Extracted records:
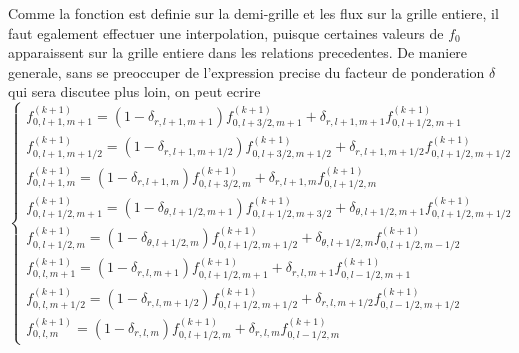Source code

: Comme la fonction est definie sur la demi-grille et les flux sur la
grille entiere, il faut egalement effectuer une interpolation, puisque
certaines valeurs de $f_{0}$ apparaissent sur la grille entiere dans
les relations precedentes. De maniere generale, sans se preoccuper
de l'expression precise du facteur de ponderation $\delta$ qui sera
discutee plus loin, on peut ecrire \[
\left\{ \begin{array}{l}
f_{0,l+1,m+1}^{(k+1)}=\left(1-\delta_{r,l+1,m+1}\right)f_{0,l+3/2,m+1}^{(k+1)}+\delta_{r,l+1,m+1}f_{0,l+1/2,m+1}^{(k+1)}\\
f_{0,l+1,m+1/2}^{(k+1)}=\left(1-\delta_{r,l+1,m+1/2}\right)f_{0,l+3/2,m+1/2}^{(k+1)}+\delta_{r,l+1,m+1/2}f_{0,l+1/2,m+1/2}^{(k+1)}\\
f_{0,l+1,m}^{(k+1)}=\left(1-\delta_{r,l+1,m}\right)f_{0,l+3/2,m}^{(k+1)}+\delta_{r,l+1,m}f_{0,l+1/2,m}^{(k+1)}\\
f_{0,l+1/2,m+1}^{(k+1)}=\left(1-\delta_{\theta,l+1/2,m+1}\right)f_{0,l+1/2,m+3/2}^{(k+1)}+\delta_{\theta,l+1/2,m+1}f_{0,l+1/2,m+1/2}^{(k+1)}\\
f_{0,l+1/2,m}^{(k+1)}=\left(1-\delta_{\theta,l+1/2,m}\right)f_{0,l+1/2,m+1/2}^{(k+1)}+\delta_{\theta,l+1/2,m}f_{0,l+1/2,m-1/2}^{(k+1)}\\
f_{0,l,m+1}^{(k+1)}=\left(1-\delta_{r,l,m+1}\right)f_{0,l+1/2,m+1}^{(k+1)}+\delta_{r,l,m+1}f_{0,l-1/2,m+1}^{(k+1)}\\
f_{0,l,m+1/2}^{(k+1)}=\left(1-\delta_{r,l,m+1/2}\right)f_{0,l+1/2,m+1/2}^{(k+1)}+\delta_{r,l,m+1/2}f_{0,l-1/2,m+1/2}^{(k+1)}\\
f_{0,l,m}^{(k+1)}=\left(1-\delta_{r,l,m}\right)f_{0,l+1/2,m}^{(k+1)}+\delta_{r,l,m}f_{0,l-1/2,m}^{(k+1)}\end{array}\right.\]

INSTRUCTIONS FOR THE TASK: Print the entries above word for word, without pictures.

RESULT:
Source code

: Comme la fonction est definie sur la demi-grille et les flux sur la
grille entiere, il faut egalement effectuer une interpolation, puisque
certaines valeurs de $f_{0}$ apparaissent sur la grille entiere dans
les relations precedentes. De maniere generale, sans se preoccuper
de l'expression precise du facteur de ponderation $\delta$ qui sera
discutee plus loin, on peut ecrire \[
\left\{ \begin{array}{l}
f_{0,l+1,m+1}^{(k+1)}=\left(1-\delta_{r,l+1,m+1}\right)f_{0,l+3/2,m+1}^{(k+1)}+\delta_{r,l+1,m+1}f_{0,l+1/2,m+1}^{(k+1)}\\
f_{0,l+1,m+1/2}^{(k+1)}=\left(1-\delta_{r,l+1,m+1/2}\right)f_{0,l+3/2,m+1/2}^{(k+1)}+\delta_{r,l+1,m+1/2}f_{0,l+1/2,m+1/2}^{(k+1)}\\
f_{0,l+1,m}^{(k+1)}=\left(1-\delta_{r,l+1,m}\right)f_{0,l+3/2,m}^{(k+1)}+\delta_{r,l+1,m}f_{0,l+1/2,m}^{(k+1)}\\
f_{0,l+1/2,m+1}^{(k+1)}=\left(1-\delta_{\theta,l+1/2,m+1}\right)f_{0,l+1/2,m+3/2}^{(k+1)}+\delta_{\theta,l+1/2,m+1}f_{0,l+1/2,m+1/2}^{(k+1)}\\
f_{0,l+1/2,m}^{(k+1)}=\left(1-\delta_{\theta,l+1/2,m}\right)f_{0,l+1/2,m+1/2}^{(k+1)}+\delta_{\theta,l+1/2,m}f_{0,l+1/2,m-1/2}^{(k+1)}\\
f_{0,l,m+1}^{(k+1)}=\left(1-\delta_{r,l,m+1}\right)f_{0,l+1/2,m+1}^{(k+1)}+\delta_{r,l,m+1}f_{0,l-1/2,m+1}^{(k+1)}\\
f_{0,l,m+1/2}^{(k+1)}=\left(1-\delta_{r,l,m+1/2}\right)f_{0,l+1/2,m+1/2}^{(k+1)}+\delta_{r,l,m+1/2}f_{0,l-1/2,m+1/2}^{(k+1)}\\
f_{0,l,m}^{(k+1)}=\left(1-\delta_{r,l,m}\right)f_{0,l+1/2,m}^{(k+1)}+\delta_{r,l,m}f_{0,l-1/2,m}^{(k+1)}\end{array}\right.\]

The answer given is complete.